Here’s an awesome tag I found in my neighborhood a couple days ago
I think there’s something to the idea of keeping one’s focus on the present, and on what one can fix. Painting in serial fashion actually teaches this lesson well. I often engage in projects that take many months or years to finish. Most of the time I don’t have the materials, times, or courage to do projects according to my vision. So I try the best I can to breakdown the problem into steps and I simply do what I can do, with the foreknowledge that I might not achieve everything I want but at least I tried. That’s my response to the pandemic, relentlessly focusing on the present and a general avoiding what I call my negative chorus.
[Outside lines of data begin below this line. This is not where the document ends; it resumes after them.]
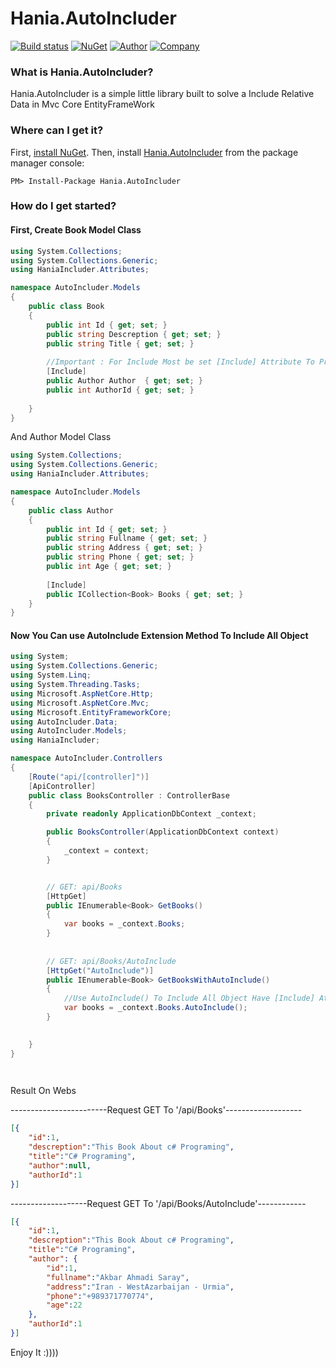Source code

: # Hania.AutoIncluder

[![Build status](https://ci.appveyor.com/api/projects/status/q261l3sbokafmx1o/branch/master?svg=true)](https://www.nuget.org/packages/Hania.AutoIncluder/)
[![NuGet](http://img.shields.io/nuget/v/Hania.autoIncluder.svg)](https://www.nuget.org/packages/Hania.AutoIncluder/)
[![Author](https://img.shields.io/badge/Author-Akbar%20Ahmadi%20Saray-brightgreen.svg)](https://www.nuget.org/packages/Hania.AutoIncluder/)
[![Company](https://img.shields.io/badge/Company-Http%3A%2F%2FHaniaGroup.ir-orange.svg)](https://www.nuget.org/packages/Hania.AutoIncluder/)


### What is Hania.AutoIncluder?

Hania.AutoIncluder is a simple little library built to solve a Include Relative Data in Mvc Core EntityFrameWork


### Where can I get it?

First, [install NuGet](http://docs.nuget.org/docs/start-here/installing-nuget). Then, install [Hania.AutoIncluder](https://www.nuget.org/packages/HaniaMapper/) from the package manager console:

```
PM> Install-Package Hania.AutoIncluder 
```


### How do I get started?

#### First, Create Book Model Class 

```csharp
using System.Collections;
using System.Collections.Generic;
using HaniaIncluder.Attributes;

namespace AutoIncluder.Models
{
    public class Book
    {
        public int Id { get; set; }
        public string Descreption { get; set; }
        public string Title { get; set; }
        
        //Important : For Include Most be set [Include] Attribute To Property
        [Include]
        public Author Author  { get; set; }
        public int AuthorId { get; set; }
        
    }
}
```

And Author Model Class


```csharp
using System.Collections;
using System.Collections.Generic;
using HaniaIncluder.Attributes;

namespace AutoIncluder.Models
{
    public class Author
    {
        public int Id { get; set; }
        public string Fullname { get; set; }
        public string Address { get; set; }
        public string Phone { get; set; }
        public int Age { get; set; }
        
        [Include]
        public ICollection<Book> Books { get; set; }
    }
}

```




#### Now You Can use AutoInclude Extension Method To Include All Object
```csharp
using System;
using System.Collections.Generic;
using System.Linq;
using System.Threading.Tasks;
using Microsoft.AspNetCore.Http;
using Microsoft.AspNetCore.Mvc;
using Microsoft.EntityFrameworkCore;
using AutoIncluder.Data;
using AutoIncluder.Models;
using HaniaIncluder;

namespace AutoIncluder.Controllers
{
    [Route("api/[controller]")]
    [ApiController]
    public class BooksController : ControllerBase
    {
        private readonly ApplicationDbContext _context;

        public BooksController(ApplicationDbContext context)
        {
            _context = context;
        }


        // GET: api/Books
        [HttpGet]
        public IEnumerable<Book> GetBooks()
        {
            var books = _context.Books;
        }
        
        
        // GET: api/Books/AutoInclude
        [HttpGet("AutoInclude")]
        public IEnumerable<Book> GetBooksWithAutoInclude()
        {
            //Use AutoInclude() To Include All Object Have [Include] Attribute In Class
            var books = _context.Books.AutoInclude();
        }

       
    }
}

      
``` 

Result On Webs

------------------------Request GET To '/api/Books'-------------------

``` json
[{
    "id":1,
    "descreption":"This Book About c# Programing",
    "title":"C# Programing",
    "author":null,
    "authorId":1
}]
```

-------------------Request GET To '/api/Books/AutoInclude'------------

``` json
[{
    "id":1,
    "descreption":"This Book About c# Programing",
    "title":"C# Programing",
    "author": {
        "id":1,
        "fullname":"Akbar Ahmadi Saray",
        "address":"Iran - WestAzarbaijan - Urmia",
        "phone":"+989371770774",
        "age":22
    },
    "authorId":1
}]

```
Enjoy It :))))


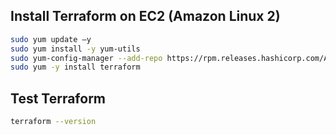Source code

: ## Install Terraform on EC2 (Amazon Linux 2)

   ```sh
   sudo yum update –y 
   sudo yum install -y yum-utils
   sudo yum-config-manager --add-repo https://rpm.releases.hashicorp.com/AmazonLinux/hashicorp.repo
   sudo yum -y install terraform
   ```
## Test Terraform 

   ```sh
   terraform --version
   ```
I just finished a group of drawings in my Puppet Pal Friends series, my seventh since 2002, and as I was finishing the last one I remembered what started me making these works in the first place. I’ve mentioned in other posts that they were inspired by a cartoon within a cartoon of the Cartoon Network show Dexter Laboratory. What I didn’t mention before is that I did the works shortly after grad school when I was short on ideas and scared shitless about how I was going to make it as an artist. There no handbook of course on how to be an artist, and at the time I was simply an academic machine. I did not have many marketable skills and had even less of an appetite for the corporate world than I do today. Now I regard most work for money as a devil’s bargain that the artist puts up with for making ends meet. All the while trying to convince themselves that they are still creative.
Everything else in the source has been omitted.